Tomber d’une montagne. Quelle montagne ? Et pourquoi tomber ? Plutôt attaquer par la face Nord ce huitième sommet des anglais de Tindersticks.


Suart Staples, il faut bien le dire, chante comme un canard. Vilain, boîteux ou à trois pattes, mais un canard, de son timbre nasillard et plaintif. Comme Alain Bashung. Nos idoles rock des ces dernières années ont des voix de velours qui collent à l’aspect agressif de mots susurrés ou à peine articulés ; et ça pourrait suffire amplement à notre bonheur.
Stuart Staples est donc un vrai crooner du désespoir, du cynisme mélancolique. Et jamais cette voix n’a été aussi convaincante que lorsqu’on la découvrit il y a presque 20 ans.

Comment s’enthousiasmer pour le huitième album d’un groupe qu’on adore, même pendant ses coups de « moins bien » ou les excursions solo, et malgré le turn-over du personnel ? Peut-être par une aveugle confiance dans le talent de ces musiciens. Alors que le retour au labeur des Tindersticks, il y a deux ans, via The Hungry Saw, était un fort louable exercice, on retrouve avec Falling down a Mountain un groupe qui a récupéré sa plénitude, capable encore de créer l’émotion et qui semble filer de nouveau à une belle vitesse de croisière. Et ce disque de s’inscrire d’ores-et-déjà dans le haut de la hiérarchie des albums de cette année 2010 à peine commencée.

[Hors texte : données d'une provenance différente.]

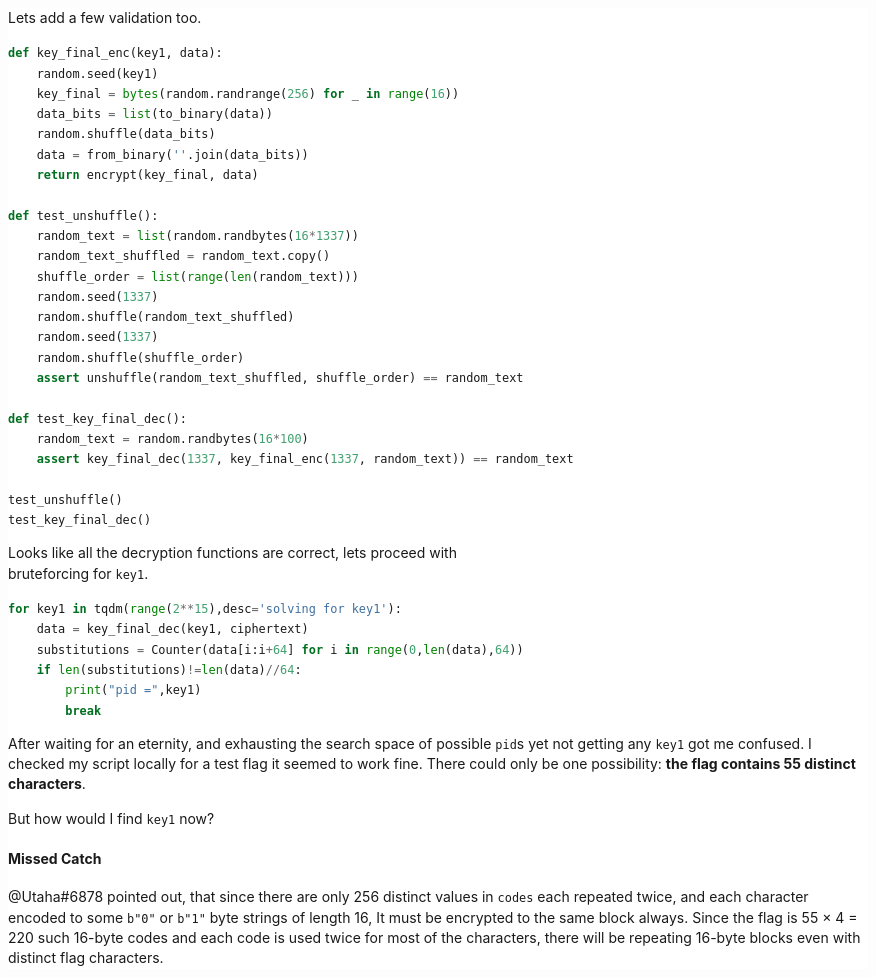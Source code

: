 Lets add a few validation too.

```python
def key_final_enc(key1, data):
    random.seed(key1)
    key_final = bytes(random.randrange(256) for _ in range(16))
    data_bits = list(to_binary(data))
    random.shuffle(data_bits)
    data = from_binary(''.join(data_bits))
    return encrypt(key_final, data)

def test_unshuffle():
    random_text = list(random.randbytes(16*1337))
    random_text_shuffled = random_text.copy()
    shuffle_order = list(range(len(random_text)))
    random.seed(1337)
    random.shuffle(random_text_shuffled)
    random.seed(1337)
    random.shuffle(shuffle_order)
    assert unshuffle(random_text_shuffled, shuffle_order) == random_text

def test_key_final_dec():
    random_text = random.randbytes(16*100)
    assert key_final_dec(1337, key_final_enc(1337, random_text)) == random_text

test_unshuffle()
test_key_final_dec()
```

Looks like all the decryption functions are correct, lets proceed with  
bruteforcing for `key1`.

```python
for key1 in tqdm(range(2**15),desc='solving for key1'):
    data = key_final_dec(key1, ciphertext)
    substitutions = Counter(data[i:i+64] for i in range(0,len(data),64))
    if len(substitutions)!=len(data)//64:
        print("pid =",key1)
        break
```

After waiting for an eternity, and exhausting the search space of possible `pid`s yet not getting any `key1` got me confused. I checked my script locally for a test flag it seemed to work fine. There could only be one possibility: **the flag contains 55 distinct characters**.

But how would I find `key1` now?

#### Missed Catch

@Utaha#6878 pointed out, that since there are only 256 distinct values in `codes` each repeated twice, and each character encoded to some `b"0"` or `b"1"` byte strings of length 16, It must be encrypted to the same block always. Since the flag is 55 × 4 = 220 such 16-byte codes and each code is used twice for most of the characters, there will be repeating 16-byte blocks even with distinct flag characters.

D’emblée, le morceau titre accroche l’auditeur par un rythme nonchalant mais assez marqué, et la mise en avant d’une surprenante guitare, peu habituelle chez les Tindersticks. Pourtant, tout au long de l’album, le groupe nous rappelle qu’il est un spécialiste des arrangements léchés, toujours à propos et empreints du « petit rien » (là une guitare, ici un piano, des cuivres, plus loin des percussions) qui force toujours le respect. Car si la voix de son chanteur s’inscrit comme une marque de fabrique reconnaissable entre toutes, le backing-band (et ce malgré les remplacements, voire grâce à…) dessine un luxueux décor pour définir ce style Tindersticks inimitable : du far-west « She rode me down » et sa flûte entraînante, au duo avec la très culte Mary Margaret O’Hara sur « Peanuts », en passant par ces petits intermèdes instrumentaux qui rappellent les premiers enregistrements du groupe — « Hubbard hills », « Piano music » voire l’intro de « Factory girl » –, Falling Down A Mountain peut déjà s’élever au niveau de la cordillère formée des trois premiers albums, sommets rarement atteints depuis leur découverte. Enchaînant morceaux enjoués — Harmony around my table, aux faux air de Belle And Sebastian — et comptines lugubres, l’album forme un ensemble clos et cohérent qui devient, en lui-même, un peu plus qu’une simple suite de jolis chansons bien troussées.

Ainsi, le retour des Tindersticks aux affaires peut être applaudi haut et fort. Peu d’artistes possèdent en effet ce savoir-faire qui construit une oeuvre majeure dans des tonalités aux couleurs assez variées pour ne jamais ennuyer. Une oeuvre dont l’ambiance principale, pour être celle du désespoir ou de la mélancolie, est déclinée sous toutes ses formes avec un brio qui ne peut que laisser admiratif.

Espérons que le vilain petit canard n’imite pas trop tôt son homologue français, sous peine de nous priver d’intenses expériences scéniques, à l’aube d’un succès qui devrait enfin être étendu à un large public. Après vingt ans d’escalade, la chute n’en serait que plus vertigineuse.